◆ Data for analysis
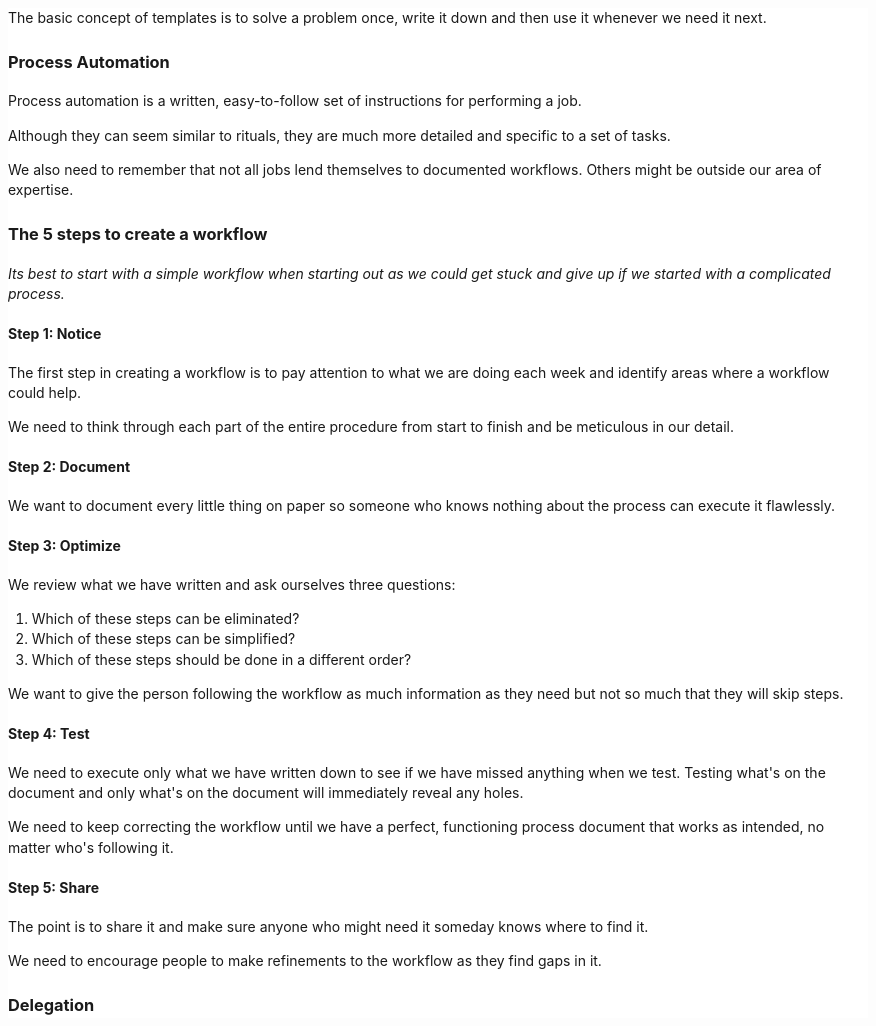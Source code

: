 The basic concept of templates is to solve a problem once, write it down and then use it whenever we need it next.

### Process Automation

Process automation is a written, easy-to-follow set of instructions for performing a job.

Although they can seem similar to rituals, they are much more detailed and specific to a set of tasks.

We also need to remember that not all jobs lend themselves to documented workflows. Others might be outside our area of expertise.

### The 5 steps to create a workflow

_Its best to start with a simple workflow when starting out as we could get stuck and give up if we started with a complicated process._

#### Step 1: Notice

The first step in creating a workflow is to pay attention to what we are doing each week and identify areas where a workflow could help.

We need to think through each part of the entire procedure from start to finish and be meticulous in our detail.

#### Step 2: Document

We want to document every little thing on paper so someone who knows nothing about the process can execute it flawlessly.

#### Step 3: Optimize

We review what we have written and ask ourselves three questions:

1. Which of these steps can be eliminated?
2. Which of these steps can be simplified?
3. Which of these steps should be done in a different order?

We want to give the person following the workflow as much information as they need but not so much that they will skip steps.

#### Step 4: Test

We need to execute only what we have written down to see if we have missed anything when we test.  Testing what's on the document and only what's on the document will immediately reveal any holes.

We need to keep correcting the workflow until we have a perfect, functioning process document that works as intended, no matter who's following it.

#### Step 5: Share

The point is to share it and make sure anyone who might need it someday knows where to find it.

We need to encourage people to make refinements to the workflow as they find gaps in it.

### Delegation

◆ Task statement
Please give back the material above exactly as written, pictures omitted.

◆ Problem solution
Source code

: The basic concept of templates is to solve a problem once, write it down and then use it whenever we need it next.

### Process Automation

Process automation is a written, easy-to-follow set of instructions for performing a job.

Although they can seem similar to rituals, they are much more detailed and specific to a set of tasks.

We also need to remember that not all jobs lend themselves to documented workflows. Others might be outside our area of expertise.

### The 5 steps to create a workflow

_Its best to start with a simple workflow when starting out as we could get stuck and give up if we started with a complicated process._

#### Step 1: Notice

The first step in creating a workflow is to pay attention to what we are doing each week and identify areas where a workflow could help.

We need to think through each part of the entire procedure from start to finish and be meticulous in our detail.

#### Step 2: Document

We want to document every little thing on paper so someone who knows nothing about the process can execute it flawlessly.

#### Step 3: Optimize

We review what we have written and ask ourselves three questions:

1. Which of these steps can be eliminated?
2. Which of these steps can be simplified?
3. Which of these steps should be done in a different order?

We want to give the person following the workflow as much information as they need but not so much that they will skip steps.

#### Step 4: Test

We need to execute only what we have written down to see if we have missed anything when we test.  Testing what's on the document and only what's on the document will immediately reveal any holes.

We need to keep correcting the workflow until we have a perfect, functioning process document that works as intended, no matter who's following it.

#### Step 5: Share

The point is to share it and make sure anyone who might need it someday knows where to find it.

We need to encourage people to make refinements to the workflow as they find gaps in it.

### Delegation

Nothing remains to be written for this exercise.